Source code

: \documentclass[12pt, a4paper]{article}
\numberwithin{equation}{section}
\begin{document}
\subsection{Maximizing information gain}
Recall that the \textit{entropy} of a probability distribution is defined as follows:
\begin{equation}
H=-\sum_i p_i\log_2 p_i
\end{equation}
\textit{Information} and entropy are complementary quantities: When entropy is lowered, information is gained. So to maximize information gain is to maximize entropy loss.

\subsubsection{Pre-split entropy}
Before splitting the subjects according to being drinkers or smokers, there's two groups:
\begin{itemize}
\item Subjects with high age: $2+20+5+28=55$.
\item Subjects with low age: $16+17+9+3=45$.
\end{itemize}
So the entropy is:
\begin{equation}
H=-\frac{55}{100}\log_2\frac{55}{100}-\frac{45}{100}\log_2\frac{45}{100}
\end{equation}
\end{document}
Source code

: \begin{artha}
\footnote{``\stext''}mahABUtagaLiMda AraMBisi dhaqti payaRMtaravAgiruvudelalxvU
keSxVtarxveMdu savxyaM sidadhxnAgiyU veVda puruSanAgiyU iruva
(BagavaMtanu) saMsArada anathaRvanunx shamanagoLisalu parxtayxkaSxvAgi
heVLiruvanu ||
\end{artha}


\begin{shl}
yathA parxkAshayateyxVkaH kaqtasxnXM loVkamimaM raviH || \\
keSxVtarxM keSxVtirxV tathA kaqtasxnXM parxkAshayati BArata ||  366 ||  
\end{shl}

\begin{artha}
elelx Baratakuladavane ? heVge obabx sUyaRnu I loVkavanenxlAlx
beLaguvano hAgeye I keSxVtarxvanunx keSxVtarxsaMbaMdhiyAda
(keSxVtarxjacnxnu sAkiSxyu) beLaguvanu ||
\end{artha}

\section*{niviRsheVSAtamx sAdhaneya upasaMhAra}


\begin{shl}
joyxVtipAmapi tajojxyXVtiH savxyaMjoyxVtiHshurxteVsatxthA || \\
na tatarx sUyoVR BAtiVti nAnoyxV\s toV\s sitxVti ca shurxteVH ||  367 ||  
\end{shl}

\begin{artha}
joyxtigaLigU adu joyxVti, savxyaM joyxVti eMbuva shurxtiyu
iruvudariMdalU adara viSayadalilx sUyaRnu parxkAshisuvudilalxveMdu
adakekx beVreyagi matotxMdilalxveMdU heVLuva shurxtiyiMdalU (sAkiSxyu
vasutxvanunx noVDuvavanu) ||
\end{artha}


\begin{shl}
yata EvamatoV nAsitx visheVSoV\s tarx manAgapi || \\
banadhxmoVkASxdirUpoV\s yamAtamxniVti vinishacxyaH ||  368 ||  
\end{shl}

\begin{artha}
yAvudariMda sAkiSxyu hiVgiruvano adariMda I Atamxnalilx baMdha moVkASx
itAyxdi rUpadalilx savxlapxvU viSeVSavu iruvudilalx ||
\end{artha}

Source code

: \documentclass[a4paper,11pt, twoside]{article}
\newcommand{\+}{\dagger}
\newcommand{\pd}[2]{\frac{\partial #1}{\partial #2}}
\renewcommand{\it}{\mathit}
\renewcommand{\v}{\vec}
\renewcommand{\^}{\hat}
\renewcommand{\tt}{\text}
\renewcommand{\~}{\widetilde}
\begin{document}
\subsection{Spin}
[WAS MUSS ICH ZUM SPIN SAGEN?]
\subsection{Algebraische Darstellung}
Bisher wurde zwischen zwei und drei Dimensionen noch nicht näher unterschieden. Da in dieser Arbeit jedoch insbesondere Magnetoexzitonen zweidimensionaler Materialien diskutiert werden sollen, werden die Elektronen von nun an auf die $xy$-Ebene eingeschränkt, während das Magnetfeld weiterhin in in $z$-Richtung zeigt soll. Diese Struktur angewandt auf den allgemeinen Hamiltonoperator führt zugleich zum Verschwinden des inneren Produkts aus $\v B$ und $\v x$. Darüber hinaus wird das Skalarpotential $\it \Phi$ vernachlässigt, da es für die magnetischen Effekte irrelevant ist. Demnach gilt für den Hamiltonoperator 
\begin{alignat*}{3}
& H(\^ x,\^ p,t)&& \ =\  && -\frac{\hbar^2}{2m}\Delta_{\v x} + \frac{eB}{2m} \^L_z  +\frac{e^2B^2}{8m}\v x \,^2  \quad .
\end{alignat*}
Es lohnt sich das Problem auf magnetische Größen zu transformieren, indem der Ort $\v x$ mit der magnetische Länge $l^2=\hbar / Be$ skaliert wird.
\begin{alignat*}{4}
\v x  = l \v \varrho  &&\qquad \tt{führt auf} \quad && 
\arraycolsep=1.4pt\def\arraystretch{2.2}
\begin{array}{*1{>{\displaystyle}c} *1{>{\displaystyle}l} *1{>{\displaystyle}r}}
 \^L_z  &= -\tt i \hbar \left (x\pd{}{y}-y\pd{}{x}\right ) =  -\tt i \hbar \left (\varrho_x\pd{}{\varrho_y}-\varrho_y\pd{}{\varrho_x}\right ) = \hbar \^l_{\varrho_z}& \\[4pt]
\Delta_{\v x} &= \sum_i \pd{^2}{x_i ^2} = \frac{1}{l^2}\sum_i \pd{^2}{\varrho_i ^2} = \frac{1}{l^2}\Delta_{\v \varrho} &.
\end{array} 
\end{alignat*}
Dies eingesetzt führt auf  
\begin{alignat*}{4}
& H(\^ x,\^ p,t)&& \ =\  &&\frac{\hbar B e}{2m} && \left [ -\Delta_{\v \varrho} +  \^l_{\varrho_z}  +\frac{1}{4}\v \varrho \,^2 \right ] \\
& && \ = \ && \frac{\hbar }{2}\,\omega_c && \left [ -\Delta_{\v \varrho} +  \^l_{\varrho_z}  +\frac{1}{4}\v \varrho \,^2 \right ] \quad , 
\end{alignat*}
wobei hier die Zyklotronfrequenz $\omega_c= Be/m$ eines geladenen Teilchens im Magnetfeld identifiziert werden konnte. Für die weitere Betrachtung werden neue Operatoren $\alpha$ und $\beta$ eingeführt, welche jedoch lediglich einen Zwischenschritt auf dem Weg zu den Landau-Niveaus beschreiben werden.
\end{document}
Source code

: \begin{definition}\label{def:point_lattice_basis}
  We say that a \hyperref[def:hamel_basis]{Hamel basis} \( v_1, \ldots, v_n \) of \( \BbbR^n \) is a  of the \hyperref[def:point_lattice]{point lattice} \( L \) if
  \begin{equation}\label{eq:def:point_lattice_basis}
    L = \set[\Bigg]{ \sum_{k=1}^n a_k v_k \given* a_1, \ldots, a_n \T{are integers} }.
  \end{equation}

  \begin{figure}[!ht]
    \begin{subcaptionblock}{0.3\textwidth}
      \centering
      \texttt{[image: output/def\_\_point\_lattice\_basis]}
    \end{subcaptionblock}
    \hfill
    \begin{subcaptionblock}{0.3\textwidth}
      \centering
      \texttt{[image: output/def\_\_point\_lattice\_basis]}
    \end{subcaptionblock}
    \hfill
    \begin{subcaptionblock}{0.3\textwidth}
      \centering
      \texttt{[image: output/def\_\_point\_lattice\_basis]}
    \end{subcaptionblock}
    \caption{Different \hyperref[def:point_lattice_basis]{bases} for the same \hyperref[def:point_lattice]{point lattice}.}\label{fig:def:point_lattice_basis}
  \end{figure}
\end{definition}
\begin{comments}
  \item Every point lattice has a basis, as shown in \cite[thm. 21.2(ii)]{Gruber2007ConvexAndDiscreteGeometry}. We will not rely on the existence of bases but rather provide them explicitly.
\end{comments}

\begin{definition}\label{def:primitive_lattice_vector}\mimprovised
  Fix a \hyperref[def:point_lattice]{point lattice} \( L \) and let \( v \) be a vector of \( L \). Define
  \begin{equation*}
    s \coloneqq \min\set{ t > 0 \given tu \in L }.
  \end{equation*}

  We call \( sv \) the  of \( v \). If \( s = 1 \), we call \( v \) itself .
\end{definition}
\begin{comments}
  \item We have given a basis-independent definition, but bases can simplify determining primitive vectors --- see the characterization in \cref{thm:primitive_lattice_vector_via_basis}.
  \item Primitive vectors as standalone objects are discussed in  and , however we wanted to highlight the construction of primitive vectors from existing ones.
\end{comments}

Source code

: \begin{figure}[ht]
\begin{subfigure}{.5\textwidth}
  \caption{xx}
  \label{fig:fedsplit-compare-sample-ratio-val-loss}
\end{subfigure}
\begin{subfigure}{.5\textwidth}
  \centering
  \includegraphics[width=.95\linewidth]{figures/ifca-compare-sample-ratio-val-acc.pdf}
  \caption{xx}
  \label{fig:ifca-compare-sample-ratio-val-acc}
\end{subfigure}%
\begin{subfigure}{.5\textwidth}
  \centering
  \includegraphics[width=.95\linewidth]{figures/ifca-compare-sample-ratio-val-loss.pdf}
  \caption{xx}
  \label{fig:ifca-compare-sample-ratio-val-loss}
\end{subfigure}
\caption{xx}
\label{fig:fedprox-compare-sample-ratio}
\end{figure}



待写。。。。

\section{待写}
-----
(Work instruction) Wherever the string "figures" appears in the entries above, return the line it appears on.

(Problem solution)
  \includegraphics[width=.95\linewidth]{figures/ifca-compare-sample-ratio-val-acc.pdf}
  \includegraphics[width=.95\linewidth]{figures/ifca-compare-sample-ratio-val-loss.pdf}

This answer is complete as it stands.